ASSIGNMENT » Compute how many lines in the entries below contain "again", and output nothing but the number.

Entries taken from a collection
___

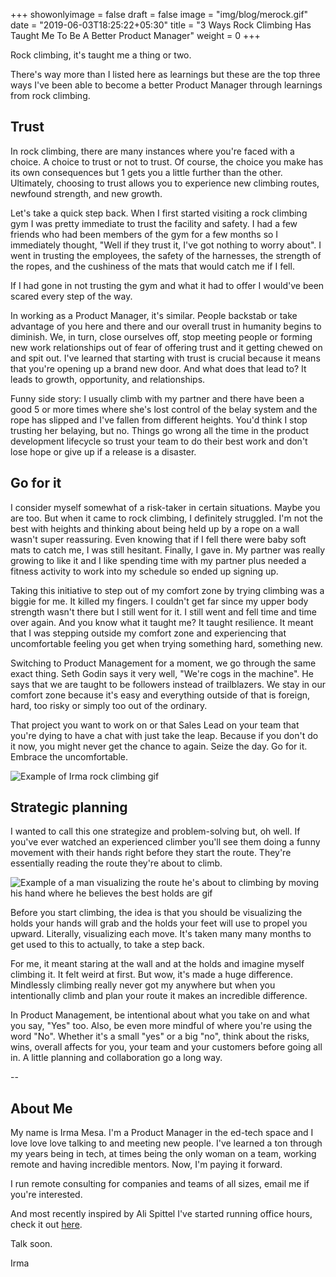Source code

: +++
showonlyimage = false
draft = false
image = "img/blog/merock.gif"
date = "2019-06-03T18:25:22+05:30"
title = "3 Ways Rock Climbing Has Taught Me To Be A Better Product Manager"
weight = 0
+++

Rock climbing, it's taught me a thing or two.

<!--more-->

There's way more than I listed here as learnings but these are the top three ways I've been able to become a better Product Manager through learnings from rock climbing.

## Trust

In rock climbing, there are many instances where you're faced with a choice. A choice to trust or not to trust. Of course, the choice you make has its own consequences but 1 gets you a little further than the other. Ultimately, choosing to trust allows you to experience new climbing routes, newfound strength, and new growth.

Let's take a quick step back. When I first started visiting a rock climbing gym I was pretty immediate to trust the facility and safety. I had a few friends who had been members of the gym for a few months so I immediately thought, "Well if they trust it, I've got nothing to worry about". I went in trusting the employees, the safety of the harnesses, the strength of the ropes, and the cushiness of the mats that would catch me if I fell.

If I had gone in not trusting the gym and what it had to offer I would've been scared every step of the way.

In working as a Product Manager, it's similar. People backstab or take advantage of you here and there and our overall trust in humanity begins to diminish. We, in turn, close ourselves off, stop meeting people or forming new work relationships out of fear of offering trust and it getting chewed on and spit out. I've learned that starting with trust is crucial because it means that you're opening up a brand new door. And what does that lead to? It leads to growth, opportunity, and relationships.

Funny side story: I usually climb with my partner and there have been a good 5 or more times where she's lost control of the belay system and the rope has slipped and I've fallen from different heights. You'd think I stop trusting her belaying, but no. Things go wrong all the time in the product development lifecycle so trust your team to do their best work and don't lose hope or give up if a release is a disaster.

## Go for it

I consider myself somewhat of a risk-taker in certain situations. Maybe you are too. But when it came to rock climbing, I definitely struggled. I'm not the best with heights and thinking about being held up by a rope on a wall wasn't super reassuring. Even knowing that if I fell there were baby soft mats to catch me, I was still hesitant. Finally, I gave in. My partner was really growing to like it and I like spending time with my partner plus needed a fitness activity to work into my schedule so ended up signing up.

Taking this initiative to step out of my comfort zone by trying climbing was a biggie for me. It killed my fingers. I couldn't get far since my upper body strength wasn't there but I still went for it. I still went and fell time and time over again. And you know what it taught me? It taught resilience. It meant that I was stepping outside my comfort zone and experiencing that uncomfortable feeling you get when trying something hard, something new.

Switching to Product Management for a moment, we go through the same exact thing. Seth Godin says it very well, "We're cogs in the machine". He says that we are taught to be followers instead of trailblazers. We stay in our comfort zone because it's easy and everything outside of that is foreign, hard, too risky or simply too out of the ordinary.

That project you want to work on or that Sales Lead on your team that you're dying to have a chat with just take the leap. Because if you don't do it now, you might never get the chance to again. Seize the day. Go for it. Embrace the uncomfortable.

![Example of Irma rock climbing gif](/img/blog/merock.gif)

## Strategic planning

I wanted to call this one strategize and problem-solving but, oh well. If you've ever watched an experienced climber you'll see them doing a funny movement with their hands right before they start the route. They're essentially reading the route they're about to climb.

![Example of a man visualizing the route he's about to climbing by moving his hand where he believes the best holds are gif](/img/blog/rockentry.gif)

Before you start climbing, the idea is that you should be visualizing the holds your hands will grab and the holds your feet will use to propel you upward. Literally, visualizing each move. It's taken many many months to get used to this to actually, to take a step back.

For me, it meant staring at the wall and at the holds and imagine myself climbing it. It felt weird at first. But wow, it's made a huge difference. Mindlessly climbing really never got my anywhere but when you intentionally climb and plan your route it makes an incredible difference.

In Product Management, be intentional about what you take on and what you say, "Yes" too. Also, be even more mindful of where you're using the word "No". Whether it's a small "yes" or a big "no", think about the risks, wins, overall affects for you, your team and your customers before going all in. A little planning and collaboration go a long way.

--

## About Me

My name is Irma Mesa. I'm a Product Manager in the ed-tech space and I love love love talking to and meeting new people. I've learned a ton through my years being in tech, at times being the only woman on a team, working remote and having incredible mentors. Now, I'm paying it forward.

I run remote consulting for companies and teams of all sizes, email me if you're interested.

And most recently inspired by Ali Spittel I've started running office hours, check it out [here](https://calendly.com/_justirma).

Talk soon.

Irma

___

EXERCISE RESPONSE » 2